If the last few years have seen some good things happening with the formation of the New Paltz African History Committee, with the lead taken by the Historical Society, the Study Group on Race, and Black Studies at the College, other community political and cultural institutions, such as the schools, "still have a long way to grow," according to panelist Susan Stessin Cohn, Professor of History and Education. In the fourth and fifth grade curricula which address colonial history, much of the content relating to African Americans "is just gone now" because both teachers and administrators are unwilling to include it. Meanwhile, local history is being downplayed in the pressure over standards.

One member of the audience sounded a cautionary note from the perspective of historical anthropology: Rediscovering African American history and getting it out to the world is a very important pursuit, but we
should not continue to cast the African American as "the other." It is not "just a black story, but an American story, because we cannot understand the creation of the so called brave new world without taking account of the contributions and active participation of African Americans in it." She
noted that recent scholarship in this area reminds us that it is about "giving voice to the voiceless."

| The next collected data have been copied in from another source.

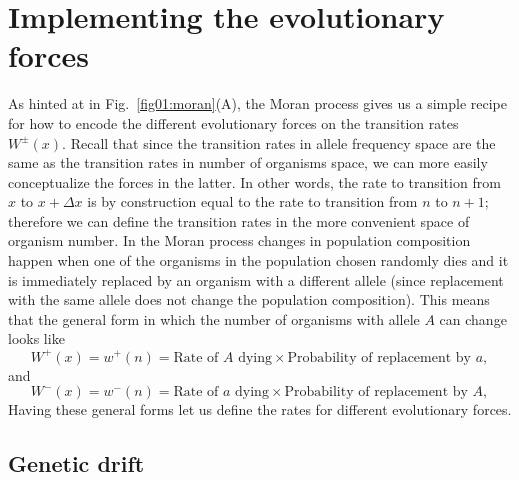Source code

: \section{Implementing the evolutionary forces}

As hinted at in Fig.~\ref{fig01:moran}(A), the Moran process gives us a simple
recipe for how to encode the different evolutionary forces on the transition
rates $W^\pm(x)$. Recall that since the transition rates in allele frequency
space are the same as the transition rates in number of organisms space, we can
more easily conceptualize the forces in the latter. In other words, the rate to
transition from $x$ to $x + \Delta x$ is by construction equal to the rate to
transition from $n$ to $n + 1$; therefore we can define the transition rates in
the more convenient space of organism number. In the Moran process changes in
population composition happen when one of the organisms in the population chosen
randomly dies and it is immediately replaced by an organism with a different
allele (since replacement with the same allele does not change the population
composition). This means that the general form in which the number of organisms
with allele $A$ can change looks like
\begin{equation}
    W^+(x) = w^+(n) = 
    \text{Rate of $A$ dying} \times
    \text{Probability of replacement by $a$},
\end{equation}
and 
\begin{equation}
    W^-(x) = w^-(n) = 
    \text{Rate of $a$ dying} \times
    \text{Probability of replacement by $A$},
\end{equation}
Having these general forms let us define the rates for different evolutionary
forces.

\subsection{Genetic drift}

Another participant took up the "devil's advocate" role. As a local historian from a nearby town, he questioned whether a hard look at slavery in the Hudson Valley might do more harm than good:
Like New Paltz, we had slavery in the past and we were both small and restrictive communities until after World War II. The people who live there now have no idea of what was going on then. So you have a population that is unaware of your past, that doesn't believe you had slavery here.

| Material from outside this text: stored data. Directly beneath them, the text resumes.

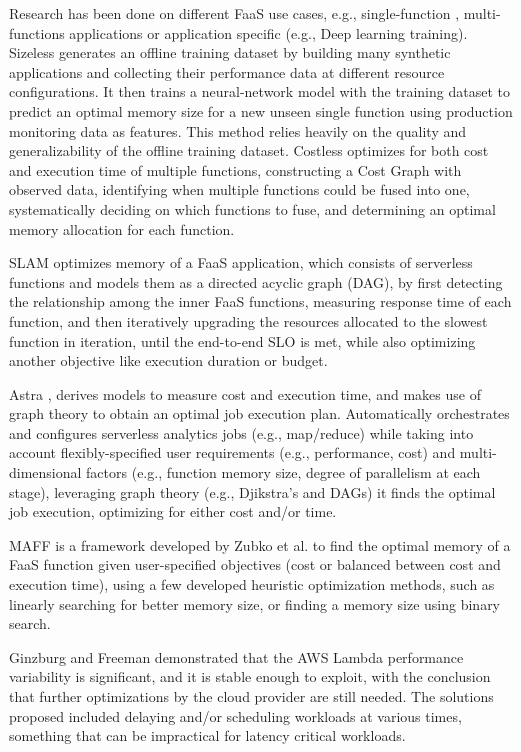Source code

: \documentclass[conference]{IEEEtran}
\begin{document}
Research has been done on different FaaS use cases, e.g., single-function \cite{10.1145/3429880.3430099, 9946331, 9881584}, multi-functions applications \cite{s23187829, 8567674} or application specific \cite{9826021} (e.g., Deep learning training). Sizeless \cite{10.1145/3464298.3493398} generates an offline training dataset by building many synthetic applications and collecting their performance data at different resource configurations. It then trains a neural-network model with the training dataset to predict an optimal memory size for a new unseen single function using production monitoring data as features. This method relies heavily on the quality and generalizability of the offline training dataset. Costless \cite {8567674} optimizes for both cost and execution time of multiple functions, constructing a Cost Graph with observed data, identifying when multiple functions could be fused into one, systematically deciding on which functions to fuse, and determining an optimal memory allocation for each function.

SLAM \cite{9860980} optimizes memory of a FaaS application, which consists of serverless functions and models them as a directed acyclic graph (DAG), by first detecting the relationship among the inner FaaS functions, measuring response time of each function, and then iteratively upgrading the resources allocated to the slowest function in iteration, until the end-to-end SLO is met, while also optimizing another objective like execution duration or budget.

Astra \cite{9460548}, derives models to measure cost and execution time, and makes use of graph theory to obtain an optimal job execution plan. Automatically orchestrates and configures serverless analytics jobs (e.g., map/reduce) while taking into account flexibly-specified user requirements (e.g., performance, cost) and multi-dimensional factors (e.g., function memory size, degree of parallelism at each stage), leveraging graph theory (e.g., Djikstra's and DAGs) it finds the optimal job execution, optimizing for either cost and/or time.

MAFF\cite{10.1007/978-3-031-04718-3_9} is a framework developed by Zubko et al. to find the optimal memory of a FaaS function given user-specified objectives (cost or balanced between cost and execution time), using a few developed heuristic optimization methods, such as linearly searching for better memory size, or finding a memory size using binary search.

Ginzburg and Freeman \cite{10.1145/3429880.3430099} demonstrated that the AWS Lambda performance variability is significant, and it is stable enough to exploit, with the conclusion that further optimizations by the cloud provider are still needed. The solutions proposed included delaying and/or scheduling workloads at various times, something that can be impractical for latency critical workloads.
\end{document}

The real question we are addressing, he continued, is how strongly should the various townships of the Hudson Valley which were involved with slavery broadcast the knowledge that they were made up of
slaveholding families in the past. We didn't plant cotton.... We fed New England with grain grown by slaves [from our town]. Its a different matter...and there are a lot of people who don't want to hear about it. We are dealing with our communities and not with the nation as a whole.

Turning to the question of documenting African American lives and deaths in the nineteenth century, Joe Diamond, whose work on the slave cemetery in Kingston was presented earlier that morning, focused on the difficulty of recovering the history of most slaves and their descendants. The well-off families, with their orderly cemeteries and well-kept documents have easy access to family histories. In the Kingston slave cemetery, on the other hand, the only record or a person buried there is for a woman who was
hanged for murder. Ordinary people become anonymous and very hard to trace. Susan Stessin Cohn noted that when she includes early African Americans among the local personalities in her students' research projects, she has to dig twice as hard to find material. But once they actually began to look at
what was there, they become more "posessed" than anybody else.

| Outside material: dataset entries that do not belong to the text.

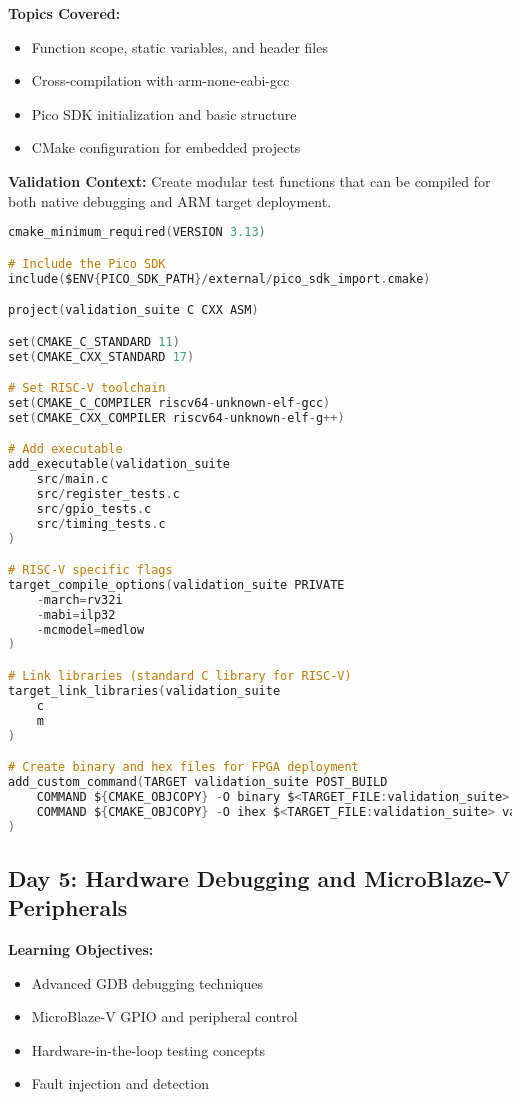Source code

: \documentclass[11pt,a4paper]{article}
\begin{document}
\textbf{Topics Covered:}
\begin{itemize}
    \item Function scope, static variables, and header files
    \item Cross-compilation with arm-none-eabi-gcc
    \item Pico SDK initialization and basic structure
    \item CMake configuration for embedded projects
\end{itemize}

\textbf{Validation Context:}
Create modular test functions that can be compiled for both native debugging and ARM target deployment.

\begin{lstlisting}[language=C, caption=Day 4 Example: CMakeLists.txt for Pico]
cmake_minimum_required(VERSION 3.13)

# Include the Pico SDK
include($ENV{PICO_SDK_PATH}/external/pico_sdk_import.cmake)

project(validation_suite C CXX ASM)

set(CMAKE_C_STANDARD 11)
set(CMAKE_CXX_STANDARD 17)

# Set RISC-V toolchain
set(CMAKE_C_COMPILER riscv64-unknown-elf-gcc)
set(CMAKE_CXX_COMPILER riscv64-unknown-elf-g++)

# Add executable
add_executable(validation_suite
    src/main.c
    src/register_tests.c
    src/gpio_tests.c
    src/timing_tests.c
)

# RISC-V specific flags
target_compile_options(validation_suite PRIVATE
    -march=rv32i
    -mabi=ilp32
    -mcmodel=medlow
)

# Link libraries (standard C library for RISC-V)
target_link_libraries(validation_suite
    c
    m
)

# Create binary and hex files for FPGA deployment
add_custom_command(TARGET validation_suite POST_BUILD
    COMMAND ${CMAKE_OBJCOPY} -O binary $<TARGET_FILE:validation_suite> validation_suite.bin
    COMMAND ${CMAKE_OBJCOPY} -O ihex $<TARGET_FILE:validation_suite> validation_suite.hex
)
\end{lstlisting}

\subsection{Day 5: Hardware Debugging and MicroBlaze-V Peripherals}

\textbf{Learning Objectives:}
\begin{itemize}
    \item Advanced GDB debugging techniques
    \item MicroBlaze-V GPIO and peripheral control
    \item Hardware-in-the-loop testing concepts
    \item Fault injection and detection
\end{itemize}
\end{document}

On the subject of changing views and attitudes toward our multiracial history and ancestry, a Newburgh genealogist with long experience tracing the census records of African-Americans, observed that people have become more accepting than we give them credit for. He cites the results of his genealogical research for two white women from Chicago who discovered, with no misgivings and a salutary sense of satisfaction, that they had black ancestors in their background. He added as an afterthought that the women happened to be related to Jessie Helms. Another wave of laughter, of multicultural cadence, ripples through the room. Had the denizens of the graveyards at either end of Huguenot Street been there to observe, they might have been astonished at how much has changed in the expression of race relations since their time, and as well by the themes that have endured.